Saturday, June 20, 2009

Middle of the Race

What does it mean when you're well into a race and you think you're farther into it than you actually are?
Let me explain.
Thursday's race was a timed event lasting two hours. There was no visible clock telling us the current run time, just a guy standing at the S/F periodically holding up a sheet of paper at ten minute intervals. If you happen to be paying attention to it, you'll be hip to the amount of time remaining. However, I noticed that the guy only holds up the placard while the front of the pack goes by. By the time the back of the pack was going past him, he was tucking it back into the notebook (as if the pack of riders only had eyes at the front like it were a living animal, or as if the riders would share the information amongst the group). Now I'll admit that there were times during this race that I would be sitting at the back of the pack trying desperately to recover.

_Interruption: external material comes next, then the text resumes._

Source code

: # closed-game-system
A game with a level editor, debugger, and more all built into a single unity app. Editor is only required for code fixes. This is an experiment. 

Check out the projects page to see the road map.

It's not against the law to sit at the back. Don't give me grief about punching tickets, tail-gunning, carrying the lantern rouge, or otherwise sitting in. I was racing. Some.
Well, after a good bit of racing, I expected the time placard to tell us that we had about 20 minutes left. I mean, the sun was going down, it was getting late, I was completely knackered. It had to be almost over, right? So I was surprised (not pleasantly) to come through the S/F area and notice the placard: 60 minutes left! Holy crap!
So does this mean that I'm out of shape and struggling? In over my head? Or does it mean that time is twisted and distorted in a race?
I really hope it's the latter.

Tuesday, June 2, 2009

A Race Story

A year ago, I was writing about the loss of a close friend, an insider, a real chew-the-fat kind of friend: my gall bladder. (You see, the gall bladder helps digest fat. Oh yeah, that's hilarious.)
This time around, I actually made it to the event and had a blast.
The Clarendon Cup on Saturday and the USAF Classic on Sunday.
Real quick story about the USAF event: you know when you see the Air Force jets do a fly-over precisely at the end of the National Anthem? How do they do that? Let me tell you. Once you know the time that the jet will hit "the mark", you back-time from there. Sound simple? Don't kid yourself.
Long story short, we nailed the fly-over. It was a beautiful thing. And the Air Force Memorial is worth visiting.
The OTHER event on the weekend was the Clarendon Cup in which the wildest story unfolded in the Pro race.
Chad Gerlach (whose story that you really need to hear) rolls off the front 6 laps into a 100 lap criterium. Nobody shows interest in chasing after him, so his lead grows quickly. Soon, he is closing in on the back of the pack, about to lap the field. If he makes contact with the field, he will most assuredly win the race.
The field reacts by turning up the speed. He starts losing his lead. He loses all but 10 seconds of his lead.
The field almost caught him. He relaxed but didn't quit. The field came close to catching him, and then they relaxed.
Gerlach stayed on it, and his lead grew again. Many laps later, he almost caught the field again - drawing to within EIGHT seconds of him. And once again, they accelerated away from him.
Once again, he was almost caught. Eventually 7 riders bridged across the gap to him. A few laps later, they looked like they were going to get caught.
They didn't get caught. They sprinted for the win. 36-year-old Gerlach (I hope you clicked on that link and watched his story), off the front of the bike race for 95 laps, sprinted for 6th place. It wasn't hard to find the "most aggressive rider" this day.
Lemond and Armstrong both had great comeback stories. But this one is pretty damn cool, too.